## SUPPLIED DATA

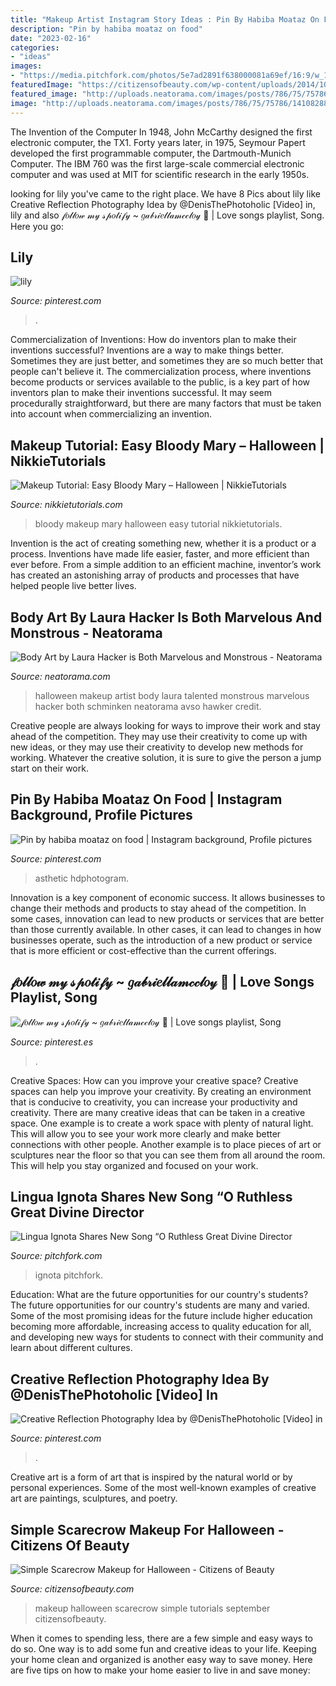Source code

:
 ```yaml
---
title: "Makeup Artist Instagram Story Ideas : Pin By Habiba Moataz On Food"
description: "Pin by habiba moataz on food"
date: "2023-02-16"
categories:
- "ideas"
images:
- "https://media.pitchfork.com/photos/5e7ad2891f638000081a69ef/16:9/w_1280,c_limit/Lingua_Ignota_01.jpg"
featuredImage: "https://citizensofbeauty.com/wp-content/uploads/2014/10/sc13.jpg"
featured_image: "http://uploads.neatorama.com/images/posts/786/75/75786/1410828862-1.jpg"
image: "http://uploads.neatorama.com/images/posts/786/75/75786/1410828862-1.jpg"
---
```



The Invention of the Computer
In 1948, John McCarthy designed the first electronic computer, the TX1. Forty years later, in 1975, Seymour Papert developed the first programmable computer, the Dartmouth-Munich Computer. The IBM 760 was the first large-scale commercial electronic computer and was used at MIT for scientific research in the early 1950s.

	

		
looking for lily you've came to the right place. We have 8 Pics about lily like Creative Reflection Photography Idea by @DenisThePhotoholic [Video] in, lily and also 𝒻𝑜𝓁𝓁𝑜𝓌 𝓂𝓎 𝓈𝓅𝑜𝓉𝒾𝒻𝓎 ~ 𝑔𝒶𝒷𝓇𝒾𝑒𝓁𝓁𝒶𝓂𝒸𝒸𝓁𝑜𝓎 🏹 | Love songs playlist, Song. Here you go:
		
    
## Lily

<img loading=lazy src="https://i.pinimg.com/736x/19/c5/79/19c579042faa83cc2820c736b1280920.jpg" onerror="this.onerror=null;this.src='https://tse2.mm.bing.net/th?id=OIP.8VXElkq1r8Hz-OKWyzKhnQHaHa&amp;pid=15.1';" alt="lily">

_Source: pinterest.com_

>. 

	

Commercialization of Inventions: How do inventors plan to make their inventions successful?
Inventions are a way to make things better. Sometimes they are just better, and sometimes they are so much better that people can't believe it. The commercialization process, where inventions become products or services available to the public, is a key part of how inventors plan to make their inventions successful. It may seem procedurally straightforward, but there are many factors that must be taken into account when commercializing an invention.

    
## Makeup Tutorial: Easy Bloody Mary – Halloween | NikkieTutorials

<img loading=lazy src="https://www.nikkietutorials.com/site/wp-content/uploads/2012/10/Mary02.jpg" onerror="this.onerror=null;this.src='https://tse3.mm.bing.net/th?id=OIP.nkkkbcRiUGczfQN-PrPVLgHaDU&amp;pid=15.1';" alt="Makeup Tutorial: Easy Bloody Mary – Halloween | NikkieTutorials">

_Source: nikkietutorials.com_

>bloody makeup mary halloween easy tutorial nikkietutorials. 

	

Invention is the act of creating something new, whether it is a product or a process. Inventions have made life easier, faster, and more efficient than ever before. From a simple addition to an efficient machine, inventor’s work has created an astonishing array of products and processes that have helped people live better lives.

    
## Body Art By Laura Hacker Is Both Marvelous And Monstrous - Neatorama

<img loading=lazy src="http://uploads.neatorama.com/images/posts/786/75/75786/1410828862-1.jpg" onerror="this.onerror=null;this.src='https://tse4.mm.bing.net/th?id=OIP.qx460GPz0mHHJoJwIf3tbgHaK7&amp;pid=15.1';" alt="Body Art by Laura Hacker is Both Marvelous and Monstrous - Neatorama">

_Source: neatorama.com_

>halloween makeup artist body laura talented monstrous marvelous hacker both schminken neatorama avso hawker credit. 

	

Creative people are always looking for ways to improve their work and stay ahead of the competition. They may use their creativity to come up with new ideas, or they may use their creativity to develop new methods for working. Whatever the creative solution, it is sure to give the person a jump start on their work.

    
## Pin By Habiba Moataz On Food | Instagram Background, Profile Pictures

<img loading=lazy src="https://i.pinimg.com/736x/ee/d6/cd/eed6cd50fe7e4c65a804122f7a6fb8f3.jpg" onerror="this.onerror=null;this.src='https://tse1.mm.bing.net/th?id=OIP.cBoMn9gHPji9c7kHXMi5DwHaNK&amp;pid=15.1';" alt="Pin by habiba moataz on food | Instagram background, Profile pictures">

_Source: pinterest.com_

>asthetic hdphotogram. 

	

Innovation is a key component of economic success. It allows businesses to change their methods and products to stay ahead of the competition. In some cases, innovation can lead to new products or services that are better than those currently available. In other cases, it can lead to changes in how businesses operate, such as the introduction of a new product or service that is more efficient or cost-effective than the current offerings.

    
## 𝒻𝑜𝓁𝓁𝑜𝓌 𝓂𝓎 𝓈𝓅𝑜𝓉𝒾𝒻𝓎 ~ 𝑔𝒶𝒷𝓇𝒾𝑒𝓁𝓁𝒶𝓂𝒸𝒸𝓁𝑜𝓎 🏹 | Love Songs Playlist, Song

<img loading=lazy src="https://i.pinimg.com/736x/01/b9/d7/01b9d7be0abcbc921db2a2880ea16b7c.jpg" onerror="this.onerror=null;this.src='https://tse4.mm.bing.net/th?id=OIP.h496oAUnN4biRQ-VwcAzAgHaNK&amp;pid=15.1';" alt="𝒻𝑜𝓁𝓁𝑜𝓌 𝓂𝓎 𝓈𝓅𝑜𝓉𝒾𝒻𝓎 ~ 𝑔𝒶𝒷𝓇𝒾𝑒𝓁𝓁𝒶𝓂𝒸𝒸𝓁𝑜𝓎 🏹 | Love songs playlist, Song">

_Source: pinterest.es_

>. 

	

Creative Spaces: How can you improve your creative space?
Creative spaces can help you improve your creativity. By creating an environment that is conducive to creativity, you can increase your productivity and creativity. There are many creative ideas that can be taken in a creative space. One example is to create a work space with plenty of natural light. This will allow you to see your work more clearly and make better connections with other people. Another example is to place pieces of art or sculptures near the floor so that you can see them from all around the room. This will help you stay organized and focused on your work.

    
## Lingua Ignota Shares New Song “O Ruthless Great Divine Director

<img loading=lazy src="https://media.pitchfork.com/photos/5e7ad2891f638000081a69ef/16:9/w_1280,c_limit/Lingua_Ignota_01.jpg" onerror="this.onerror=null;this.src='https://tse4.mm.bing.net/th?id=OIP.yPwk0x5zTFAqIUvLP-1XCQHaEK&amp;pid=15.1';" alt="Lingua Ignota Shares New Song “O Ruthless Great Divine Director">

_Source: pitchfork.com_

>ignota pitchfork. 

	

Education: What are the future opportunities for our country's students?
The future opportunities for our country's students are many and varied. Some of the most promising ideas for the future include higher education becoming more affordable, increasing access to quality education for all, and developing new ways for students to connect with their community and learn about different cultures.

    
## Creative Reflection Photography Idea By @DenisThePhotoholic [Video] In

<img loading=lazy src="https://i.pinimg.com/736x/01/69/e8/0169e8d89545f6cc91044ab38a88e9f5.jpg" onerror="this.onerror=null;this.src='https://tse3.mm.bing.net/th?id=OIP.9sHUxZSiEmsoa59zD-JOhwHaNK&amp;pid=15.1';" alt="Creative Reflection Photography Idea by @DenisThePhotoholic [Video] in">

_Source: pinterest.com_

>. 

	

Creative art is a form of art that is inspired by the natural world or by personal experiences. Some of the most well-known examples of creative art are paintings, sculptures, and poetry.

    
## Simple Scarecrow Makeup For Halloween - Citizens Of Beauty

<img loading=lazy src="https://citizensofbeauty.com/wp-content/uploads/2014/10/sc13.jpg" onerror="this.onerror=null;this.src='https://tse2.mm.bing.net/th?id=OIP.GigAEuz9Od42X-j-MgXfmwHaHa&amp;pid=15.1';" alt="Simple Scarecrow Makeup for Halloween - Citizens of Beauty">

_Source: citizensofbeauty.com_

>makeup halloween scarecrow simple tutorials september citizensofbeauty. 

	

When it comes to spending less, there are a few simple and easy ways to do so. One way is to add some fun and creative ideas to your life. Keeping your home clean and organized is another easy way to save money. Here are five tips on how to make your home easier to live in and save money:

## ASSIGNMENT
The entries above need to be output again in full, exactly, and without pictures.

## RESULT OF THE TASK
Source code

:
 ```yaml
---
title: "Makeup Artist Instagram Story Ideas : Pin By Habiba Moataz On Food"
description: "Pin by habiba moataz on food"
date: "2023-02-16"
categories:
- "ideas"
images:
- "https://media.pitchfork.com/photos/5e7ad2891f638000081a69ef/16:9/w_1280,c_limit/Lingua_Ignota_01.jpg"
featuredImage: "https://citizensofbeauty.com/wp-content/uploads/2014/10/sc13.jpg"
featured_image: "http://uploads.neatorama.com/images/posts/786/75/75786/1410828862-1.jpg"
image: "http://uploads.neatorama.com/images/posts/786/75/75786/1410828862-1.jpg"
---
```



The Invention of the Computer
In 1948, John McCarthy designed the first electronic computer, the TX1. Forty years later, in 1975, Seymour Papert developed the first programmable computer, the Dartmouth-Munich Computer. The IBM 760 was the first large-scale commercial electronic computer and was used at MIT for scientific research in the early 1950s.

	

		
looking for lily you've came to the right place. We have 8 Pics about lily like Creative Reflection Photography Idea by @DenisThePhotoholic [Video] in, lily and also 𝒻𝑜𝓁𝓁𝑜𝓌 𝓂𝓎 𝓈𝓅𝑜𝓉𝒾𝒻𝓎 ~ 𝑔𝒶𝒷𝓇𝒾𝑒𝓁𝓁𝒶𝓂𝒸𝒸𝓁𝑜𝓎 🏹 | Love songs playlist, Song. Here you go:
		
    
## Lily

<img loading=lazy src="https://i.pinimg.com/736x/19/c5/79/19c579042faa83cc2820c736b1280920.jpg" onerror="this.onerror=null;this.src='https://tse2.mm.bing.net/th?id=OIP.8VXElkq1r8Hz-OKWyzKhnQHaHa&amp;pid=15.1';" alt="lily">

_Source: pinterest.com_

>. 

	

Commercialization of Inventions: How do inventors plan to make their inventions successful?
Inventions are a way to make things better. Sometimes they are just better, and sometimes they are so much better that people can't believe it. The commercialization process, where inventions become products or services available to the public, is a key part of how inventors plan to make their inventions successful. It may seem procedurally straightforward, but there are many factors that must be taken into account when commercializing an invention.

    
## Makeup Tutorial: Easy Bloody Mary – Halloween | NikkieTutorials

<img loading=lazy src="https://www.nikkietutorials.com/site/wp-content/uploads/2012/10/Mary02.jpg" onerror="this.onerror=null;this.src='https://tse3.mm.bing.net/th?id=OIP.nkkkbcRiUGczfQN-PrPVLgHaDU&amp;pid=15.1';" alt="Makeup Tutorial: Easy Bloody Mary – Halloween | NikkieTutorials">

_Source: nikkietutorials.com_

>bloody makeup mary halloween easy tutorial nikkietutorials. 

	

Invention is the act of creating something new, whether it is a product or a process. Inventions have made life easier, faster, and more efficient than ever before. From a simple addition to an efficient machine, inventor’s work has created an astonishing array of products and processes that have helped people live better lives.

    
## Body Art By Laura Hacker Is Both Marvelous And Monstrous - Neatorama

<img loading=lazy src="http://uploads.neatorama.com/images/posts/786/75/75786/1410828862-1.jpg" onerror="this.onerror=null;this.src='https://tse4.mm.bing.net/th?id=OIP.qx460GPz0mHHJoJwIf3tbgHaK7&amp;pid=15.1';" alt="Body Art by Laura Hacker is Both Marvelous and Monstrous - Neatorama">

_Source: neatorama.com_

>halloween makeup artist body laura talented monstrous marvelous hacker both schminken neatorama avso hawker credit. 

	

Creative people are always looking for ways to improve their work and stay ahead of the competition. They may use their creativity to come up with new ideas, or they may use their creativity to develop new methods for working. Whatever the creative solution, it is sure to give the person a jump start on their work.

    
## Pin By Habiba Moataz On Food | Instagram Background, Profile Pictures

<img loading=lazy src="https://i.pinimg.com/736x/ee/d6/cd/eed6cd50fe7e4c65a804122f7a6fb8f3.jpg" onerror="this.onerror=null;this.src='https://tse1.mm.bing.net/th?id=OIP.cBoMn9gHPji9c7kHXMi5DwHaNK&amp;pid=15.1';" alt="Pin by habiba moataz on food | Instagram background, Profile pictures">

_Source: pinterest.com_

>asthetic hdphotogram. 

	

Innovation is a key component of economic success. It allows businesses to change their methods and products to stay ahead of the competition. In some cases, innovation can lead to new products or services that are better than those currently available. In other cases, it can lead to changes in how businesses operate, such as the introduction of a new product or service that is more efficient or cost-effective than the current offerings.

    
## 𝒻𝑜𝓁𝓁𝑜𝓌 𝓂𝓎 𝓈𝓅𝑜𝓉𝒾𝒻𝓎 ~ 𝑔𝒶𝒷𝓇𝒾𝑒𝓁𝓁𝒶𝓂𝒸𝒸𝓁𝑜𝓎 🏹 | Love Songs Playlist, Song

<img loading=lazy src="https://i.pinimg.com/736x/01/b9/d7/01b9d7be0abcbc921db2a2880ea16b7c.jpg" onerror="this.onerror=null;this.src='https://tse4.mm.bing.net/th?id=OIP.h496oAUnN4biRQ-VwcAzAgHaNK&amp;pid=15.1';" alt="𝒻𝑜𝓁𝓁𝑜𝓌 𝓂𝓎 𝓈𝓅𝑜𝓉𝒾𝒻𝓎 ~ 𝑔𝒶𝒷𝓇𝒾𝑒𝓁𝓁𝒶𝓂𝒸𝒸𝓁𝑜𝓎 🏹 | Love songs playlist, Song">

_Source: pinterest.es_

>. 

	

Creative Spaces: How can you improve your creative space?
Creative spaces can help you improve your creativity. By creating an environment that is conducive to creativity, you can increase your productivity and creativity. There are many creative ideas that can be taken in a creative space. One example is to create a work space with plenty of natural light. This will allow you to see your work more clearly and make better connections with other people. Another example is to place pieces of art or sculptures near the floor so that you can see them from all around the room. This will help you stay organized and focused on your work.

    
## Lingua Ignota Shares New Song “O Ruthless Great Divine Director

<img loading=lazy src="https://media.pitchfork.com/photos/5e7ad2891f638000081a69ef/16:9/w_1280,c_limit/Lingua_Ignota_01.jpg" onerror="this.onerror=null;this.src='https://tse4.mm.bing.net/th?id=OIP.yPwk0x5zTFAqIUvLP-1XCQHaEK&amp;pid=15.1';" alt="Lingua Ignota Shares New Song “O Ruthless Great Divine Director">

_Source: pitchfork.com_

>ignota pitchfork. 

	

Education: What are the future opportunities for our country's students?
The future opportunities for our country's students are many and varied. Some of the most promising ideas for the future include higher education becoming more affordable, increasing access to quality education for all, and developing new ways for students to connect with their community and learn about different cultures.

    
## Creative Reflection Photography Idea By @DenisThePhotoholic [Video] In

<img loading=lazy src="https://i.pinimg.com/736x/01/69/e8/0169e8d89545f6cc91044ab38a88e9f5.jpg" onerror="this.onerror=null;this.src='https://tse3.mm.bing.net/th?id=OIP.9sHUxZSiEmsoa59zD-JOhwHaNK&amp;pid=15.1';" alt="Creative Reflection Photography Idea by @DenisThePhotoholic [Video] in">

_Source: pinterest.com_

>. 

	

Creative art is a form of art that is inspired by the natural world or by personal experiences. Some of the most well-known examples of creative art are paintings, sculptures, and poetry.

    
## Simple Scarecrow Makeup For Halloween - Citizens Of Beauty

<img loading=lazy src="https://citizensofbeauty.com/wp-content/uploads/2014/10/sc13.jpg" onerror="this.onerror=null;this.src='https://tse2.mm.bing.net/th?id=OIP.GigAEuz9Od42X-j-MgXfmwHaHa&amp;pid=15.1';" alt="Simple Scarecrow Makeup for Halloween - Citizens of Beauty">

_Source: citizensofbeauty.com_

>makeup halloween scarecrow simple tutorials september citizensofbeauty. 

	

When it comes to spending less, there are a few simple and easy ways to do so. One way is to add some fun and creative ideas to your life. Keeping your home clean and organized is another easy way to save money. Here are five tips on how to make your home easier to live in and save money:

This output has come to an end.